New York Post

CAN’T KEEP PACE

- By BRIAN LEWIS brian.lewis@nypost.com

The Nets’ first game with their young foundation trio in the starting lineup didn’t go as hoped. Two struggled, a third got hurt and in the end the Nets lost for the eighth straight time.

It took the Nets just four minutes to dig themselves a doubledigi­t deficit, one that nearly doubled in the third quarter. They spent the rest of the night trying to climb uphill, only to stumble and fall in the end, 106-97 to Indiana in front of 14,557 at Barclays Center on Friday.

“It’s not for lack of effort or lack of trying, but we have to really get over that hump. It’s just going to take all of us being on the same page, working and believing we can do it in the last five or three minutes of the game,’’ said Brook Lopez, whose team-high 23 points went to waste. “The big thing is you’ve just got to believe. Whatever the score is, you’ve got to believe you’ve got a chance.

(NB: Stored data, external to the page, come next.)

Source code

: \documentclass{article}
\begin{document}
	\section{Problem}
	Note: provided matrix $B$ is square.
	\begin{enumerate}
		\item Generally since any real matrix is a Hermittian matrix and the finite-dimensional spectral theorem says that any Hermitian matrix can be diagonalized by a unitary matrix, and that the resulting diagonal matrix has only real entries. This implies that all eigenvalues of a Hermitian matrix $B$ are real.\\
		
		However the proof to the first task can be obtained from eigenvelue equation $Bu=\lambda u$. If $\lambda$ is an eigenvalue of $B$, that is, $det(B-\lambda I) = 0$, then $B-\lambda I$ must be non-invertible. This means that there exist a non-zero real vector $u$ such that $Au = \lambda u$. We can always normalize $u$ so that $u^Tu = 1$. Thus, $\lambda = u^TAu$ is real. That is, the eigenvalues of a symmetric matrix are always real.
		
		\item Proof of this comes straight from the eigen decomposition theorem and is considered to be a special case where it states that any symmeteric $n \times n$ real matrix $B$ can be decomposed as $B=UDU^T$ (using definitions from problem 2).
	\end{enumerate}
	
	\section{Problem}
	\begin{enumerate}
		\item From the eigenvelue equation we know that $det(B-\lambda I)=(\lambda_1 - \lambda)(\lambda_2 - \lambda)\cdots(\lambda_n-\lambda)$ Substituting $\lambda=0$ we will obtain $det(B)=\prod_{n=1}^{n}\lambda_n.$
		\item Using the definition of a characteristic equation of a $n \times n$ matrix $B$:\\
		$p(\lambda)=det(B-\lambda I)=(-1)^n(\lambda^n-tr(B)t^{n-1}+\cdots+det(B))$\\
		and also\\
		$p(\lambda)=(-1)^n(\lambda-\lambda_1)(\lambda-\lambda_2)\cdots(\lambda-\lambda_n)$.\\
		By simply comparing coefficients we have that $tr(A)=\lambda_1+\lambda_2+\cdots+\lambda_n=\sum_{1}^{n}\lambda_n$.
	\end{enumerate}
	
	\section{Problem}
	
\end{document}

“You’ve got to keep working whatever the situation is. You can’t have quit. ... Yeah, it’s possible [doubt has crept in]. But you can’t have that attitude. You’ve got to know if you’re going in there and you’re on the court you’ve got to give yourself a chance, and you’ve got to believe you can have it. Its simply having confidence and going out there and doing it.”

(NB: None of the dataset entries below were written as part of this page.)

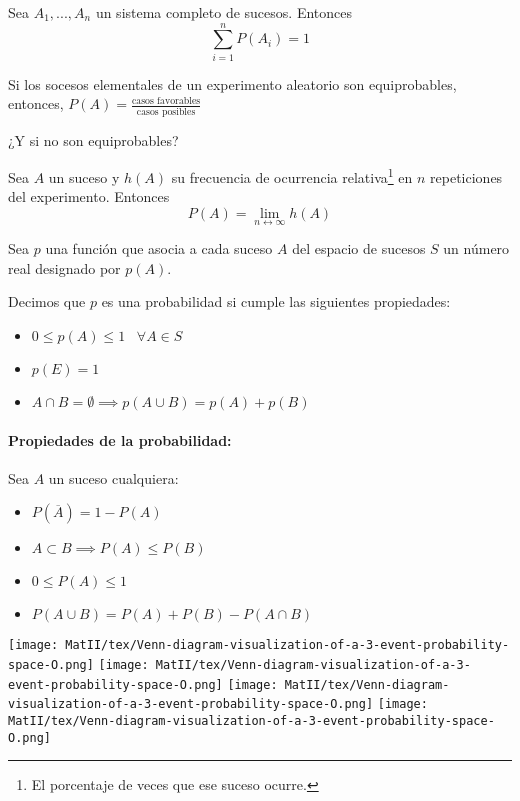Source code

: \begin{prop}Sea $A_1,...,A_n$ un sistema completo de sucesos. Entonces \[\displaystyle\sum_{i=1}^n P(A_i) = 1\]
\end{prop}


\begin{defn}
Si los socesos elementales de un experimento aleatorio son equiprobables, entonces, $P(A) = \frac{\text{casos favorables}}{\text{casos posibles}}$
\end{defn}
\obs ¿Y si no son equiprobables? 

\begin{defn}
Sea $A$ un suceso y $h(A)$ su frecuencia de ocurrencia relativa\footnote{El porcentaje de veces que ese suceso ocurre.} en $n$ repeticiones del experimento. Entonces \[P(A) = \lim_{n\leftrightarrow \infty}h(A)\]
\end{defn}


\begin{defn}
    Sea $p$ una función que asocia a cada suceso $A$ del espacio de sucesos $S$ un número real designado por $p(A)$.
    
    Decimos que $p$ es una probabilidad si cumple las siguientes propiedades:
    \begin{itemize}
        \item $0\leq p(A) \leq 1 \;\;\;\forall A\in S$
        \item $p(E) = 1$
        \item $A\cap B = \emptyset \implies p(A\cup B) = p(A) + p(B)$
    \end{itemize}
\end{defn}

\paragraph{Propiedades de la probabilidad:} Sea $A$ un suceso cualquiera:
\begin{itemize}
    \item $P(\overline{A}) = 1 - P(A)$
    \item $A\subset B \implies P(A) \leq P(B)$
    \item $0\leq P(A) \leq 1$
    \item $P(A\cup B) = P(A) + P(B) - P(A\cap B)$
\end{itemize}

\begin{center}
\texttt{[image: MatII/tex/Venn-diagram-visualization-of-a-3-event-probability-space-O.png]}
\texttt{[image: MatII/tex/Venn-diagram-visualization-of-a-3-event-probability-space-O.png]}
\texttt{[image: MatII/tex/Venn-diagram-visualization-of-a-3-event-probability-space-O.png]}
\texttt{[image: MatII/tex/Venn-diagram-visualization-of-a-3-event-probability-space-O.png]}
\end{center}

The Nets gave first-round pick Caris LeVert his first NBA start, in the lineup with fellow rookie Isaiah Whitehead and Rondae Hollis-Jefferson. Whitehead left the game hurt after a collision early in the third quarter while the other two combined for eight points on 2-of-11 shooting. All three got roughed up physically.

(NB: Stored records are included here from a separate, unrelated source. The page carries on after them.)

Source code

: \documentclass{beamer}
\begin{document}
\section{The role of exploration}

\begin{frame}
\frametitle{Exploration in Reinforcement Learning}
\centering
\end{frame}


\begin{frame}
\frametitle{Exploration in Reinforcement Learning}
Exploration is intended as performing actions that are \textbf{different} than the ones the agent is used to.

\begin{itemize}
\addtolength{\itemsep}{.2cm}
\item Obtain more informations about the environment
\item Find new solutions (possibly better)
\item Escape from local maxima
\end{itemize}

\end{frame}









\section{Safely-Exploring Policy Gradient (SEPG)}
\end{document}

Paul George (23 points and 11 rebounds) and Jeff Teague (24 points, seven assists) made plays down the stretch, as Indiana improved to 27-22.

The Nets fell behind by 10 points just 3:59 in on a jumper by George. They missed six of their first seven shots, and committed three turnovers, the young lineup looking skittish and jittery.

The deficit was still 27-16 after a first quarter that saw them shoot just 25 percent from the floor, including 1-of-7 from behind the 3-point arc. It was 56-46 after at the half, and got worse when Whitehead was forced out of the game just 1:41 into the second half.

He stayed down after a collision, and eventually walked off under his own power. He had his shoulder checked on the bench and did not return, finishing scoreless in 14 minutes. He missed a stirring comeback. After the Nets coughed up 11 straight points, with a Thad Young floater giving Indiana a 67-48 lead with 8:25 left in the third.

But Brooklyn then stormed back, scoring nine straight points. Trevor Booker kicked out to Spencer Dinwiddie for a 3-pointer to cap the run. It sliced what had been a 19-point deficit to six, 73-67, with 3:04 left in the third. Quincy Acy drilled back-to-back 3-pointers to put the Nets ahead 85-83, their first lead of the night.

Brooklyn still lead 87-85 on LeVert’s free throws with 7:57 to play, but after a 3-pointer by C.J. Miles and a pair of free throws by Myles Turner, they never led again.

Sean Kilpatrick finished with 18 points and Joe Harris had 15.

“It’d be a lot easier if we weren’t digging ourselves 19point holes, or having these moments where we’re give up really long runs and don’t counter people’s runs,’’ Harris said.